Car Pooling

  24 Jun 2019

By Wen Xu

leetcode algorithm sorting

Problem description

You are driving a vehicle that has capacity empty seats initially available for passengers. The vehicle only drives east (ie. it cannot turn around and drive west.)

Given a list of trips, trip[i] = [num_passengers, start_location, end_location] contains information about the i-th trip: the number of passengers that must be picked up, and the locations to pick them up and drop them off. The locations are given as the number of kilometers due east from your vehicle’s initial location.

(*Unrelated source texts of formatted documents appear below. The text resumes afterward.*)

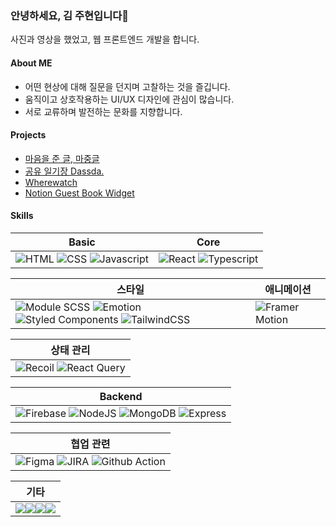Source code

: ### 안녕하세요, 김 주현입니다🙌

사진과 영상을 했었고, 웹 프론트엔드 개발을 합니다.

#### About ME

- 어떤 현상에 대해 질문을 던지며 고찰하는 것을 즐깁니다.
- 움직이고 상호작용하는 UI/UX 디자인에 관심이 많습니다.
- 서로 교류하며 발전하는 문화를 지향합니다.

#### Projects

- [마음을 준 글, 마중글](https://github.com/sangpok/meet-writing)
- [공유 일기장 Dassda.](https://github.com/SSDA-Side/SSDA-Front)
- [Wherewatch](https://github.com/sangpok/wherewatch)
- [Notion Guest Book Widget](https://github.com/sangpok/ngw-v2)

#### Skills

| Basic | Core | 
| --- | --- |
| ![HTML](https://img.shields.io/badge/HTML5-E34F26?style=for-the-badge&logo=html5&logoColor=white) ![CSS](https://img.shields.io/badge/CSS3-1572B6?style=for-the-badge&logo=css3&logoColor=white) ![Javascript](https://img.shields.io/badge/JavaScript-323330?style=for-the-badge&logo=javascript&logoColor=F7DF1E) | ![React](https://img.shields.io/badge/React-20232A?style=for-the-badge&logo=react&logoColor=61DAFB) ![Typescript](https://img.shields.io/badge/TypeScript-007ACC?style=for-the-badge&logo=typescript&logoColor=white) |

| 스타일 | 애니메이션 |
| --- | --- |
| ![Module SCSS](https://img.shields.io/badge/Module_SCSS-CC6699?style=for-the-badge&logo=sass&logoColor=white) ![Emotion](https://img.shields.io/badge/emotion-black?style=for-the-badge&logo=emotion&logoColor=white) ![Styled Components](https://img.shields.io/badge/styled--components-DB7093?style=for-the-badge&logo=styled-components&logoColor=white) ![TailwindCSS](https://img.shields.io/badge/Tailwind-06B6D4?style=for-the-badge&logo=TailwindCSS&logoColor=white) | ![Framer Motion](https://img.shields.io/badge/Motion_Framer-0055FF?style=for-the-badge&logo=Framer&logoColor=white) |

| 상태 관리 | 
| --- |
| ![Recoil](https://img.shields.io/badge/Recoil-3578E5?style=for-the-badge&logo=recoil&logoColor=white) ![React Query](https://img.shields.io/badge/React_Query-FF4154?style=for-the-badge&logo=ReactQuery&logoColor=white) |

| Backend | 
| --- |
| ![Firebase](https://img.shields.io/badge/firebase-ffca28?style=for-the-badge&logo=firebase&logoColor=black) ![NodeJS](https://img.shields.io/badge/nodejs-339933?style=for-the-badge&logo=nodedotjs&logoColor=white) ![MongoDB](https://img.shields.io/badge/mongdodb-47A248?style=for-the-badge&logo=mongodb&logoColor=white) ![Express](https://img.shields.io/badge/express-010101?style=for-the-badge&logo=express&logoColor=white) |

| 협업 관련 | 
| --- |
| ![Figma](https://img.shields.io/badge/Figma-F24E1E?style=for-the-badge&logo=Figma&logoColor=white) ![JIRA](https://img.shields.io/badge/Jira-0052CC?style=for-the-badge&logo=Jira&logoColor=white) ![Github Action](https://img.shields.io/badge/GitHub_Actions-2088FF?style=for-the-badge&logo=github-actions&logoColor=white) |

| 기타 | 
| --- |
| <img style="display:inline-block; margin: 0;"  src="https://img.shields.io/badge/Photoshop-31A8FF?style=for-the-badge&logo=AdobePhotoshop&logoColor=white"/><img style="display:inline-block; margin: 0;"  src="https://img.shields.io/badge/Illustrator-FF9A00?style=for-the-badge&logo=adobeillustrator&logoColor=white"/><img style="display:inline-block; margin: 0;"  src="https://img.shields.io/badge/Premier_pro-9999FF?style=for-the-badge&logo=adobepremierepro&logoColor=white"/><img style="display:inline-block; margin: 0;"  src="https://img.shields.io/badge/Lightroom-31A8FF?style=for-the-badge&logo=adobelightroom&logoColor=white"/> |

Return true if and only if it is possible to pick up and drop off all passengers for all the given trips.

Example 1:

Input: trips = [[2,1,5],[3,3,7]], capacity = 4 Output: false Example 2:

Input: trips = [[2,1,5],[3,3,7]], capacity = 5 Output: true Example 3:

Input: trips = [[2,1,5],[3,5,7]], capacity = 3 Output: true Example 4:

Input: trips = [[3,2,7],[3,7,9],[8,3,9]], capacity = 11 Output: true

Constraints:

trips.length <= 1000 trips[i].length == 3 1 <= trips[i][0] <= 100 0 <= trips[i][1] < trips[i][2] <= 1000 1 <= capacity <= 100000

Solution

If at any location, we need to pickup more passengers than the capacity, we will return False. Otherwise, we return True. Actually, we just need to look at the boundary points, as non boundary points can be coverted to boundary points without changing the number of passengers that need to be picked up.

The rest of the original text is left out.